There is a real risk that the US market is too optimistic about a soft landing & interest rates moving from rising to falling. Given the inflation bogie, this seems unlikely. Rather stagflation is a more likely outcome. The outlook for the high growth stocks including the tech sector in the US is therefore clouded.

So far most companies have continued to report some small softening in economic conditions impacting on sales and inflation on costs, but for most those impacts are not dramatic to date. But consumers are nervous and the interest rate rises have many quite fearful both in the US and Australia. This impact on consumers should continue to result in a further softening of consumer expenditures. Stagnant GDP growth with too high inflation creates a difficult investment climate for employers and investors.
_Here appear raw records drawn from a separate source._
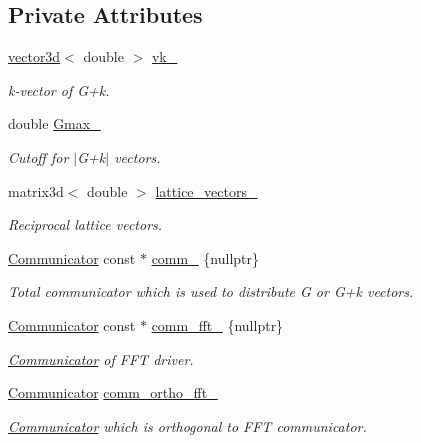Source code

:\subsection*{Private Attributes}
\begin{DoxyCompactItemize}
\item 
\hyperlink{classgeometry3d_1_1vector3d}{vector3d}$<$ double $>$ \hyperlink{classsddk_1_1_gvec_a551efdd55a49e52f00682180671a8560}{vk\+\_\+}
\begin{DoxyCompactList}\small\item\em k-\/vector of G+k. \end{DoxyCompactList}\item 
double \hyperlink{classsddk_1_1_gvec_ac13f6091f0f60497c438add42b5e52e0}{Gmax\+\_\+}
\begin{DoxyCompactList}\small\item\em Cutoff for $\vert$\+G+k$\vert$ vectors. \end{DoxyCompactList}\item 
matrix3d$<$ double $>$ \hyperlink{classsddk_1_1_gvec_ad07aec291ebc9cd3012add1cf5ebcd21}{lattice\+\_\+vectors\+\_\+}
\begin{DoxyCompactList}\small\item\em Reciprocal lattice vectors. \end{DoxyCompactList}\item 
\hyperlink{classsddk_1_1_communicator}{Communicator} const $\ast$ \hyperlink{classsddk_1_1_gvec_af8b6dd15077c6c925d16d57fbd5a54a1}{comm\+\_\+} \{nullptr\}
\begin{DoxyCompactList}\small\item\em Total communicator which is used to distribute G or G+k vectors. \end{DoxyCompactList}\item 
\hyperlink{classsddk_1_1_communicator}{Communicator} const $\ast$ \hyperlink{classsddk_1_1_gvec_a14f019949de6fd1fa0f1b6c688984787}{comm\+\_\+fft\+\_\+} \{nullptr\}
\begin{DoxyCompactList}\small\item\em \hyperlink{classsddk_1_1_communicator}{Communicator} of F\+F\+T driver. \end{DoxyCompactList}\item 
\hyperlink{classsddk_1_1_communicator}{Communicator} \hyperlink{classsddk_1_1_gvec_aa8bf9350f829ce50c9b6036fff8a5609}{comm\+\_\+ortho\+\_\+fft\+\_\+}
\begin{DoxyCompactList}\small\item\em \hyperlink{classsddk_1_1_communicator}{Communicator} which is orthogonal to F\+F\+T communicator. \end{DoxyCompactList}\item 

\end{DoxyCompactItemize}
Many have no experience of the stagflation of the 1980’s.

Some pointers on Investing.

  • Stick to fundamentals as the sentiment and momentum investing period has largely given way to value and growth at reasonable price (GARP) companies.
  • Avoid the overvalued sectors: nouveau technology, private equity and venture capital; high P/E companies and those with no earnings
  • A number of value and GARP stocks should come back to Burrell FVEs (Fair value Estimates) over the balance of calendar 2023. Keep engaged.
  • Resources have benefitted from the terrible events in Ukraine. These geopolitical factors are compounding demand in several key commodities including the so called battery minerals being not only lithium, but copper, nickel, cobalt, manganese etc. Australian miners and resource stocks should continue to do well, notwithstanding increasing political risks from Canberra in the LNG sector.
  • Differences between the US and Australia are providing opportunities for Australian investors e.g. in banking stocks, listed property
  • Be astute on fixed interest. A diversified fixed interest portfolio with varying duration and selected securities from differing types of fixed interest securities in the credit stack. Talk to Burrell Fixed interest desk.
  • Listed Property is trading at discounts to nta, but those net assets will reduce as cap rates increase in response to rising long-term interest rates. The discounts are likely overdone when compared to actual sale prices of properties. Industrial property continues to be preferred.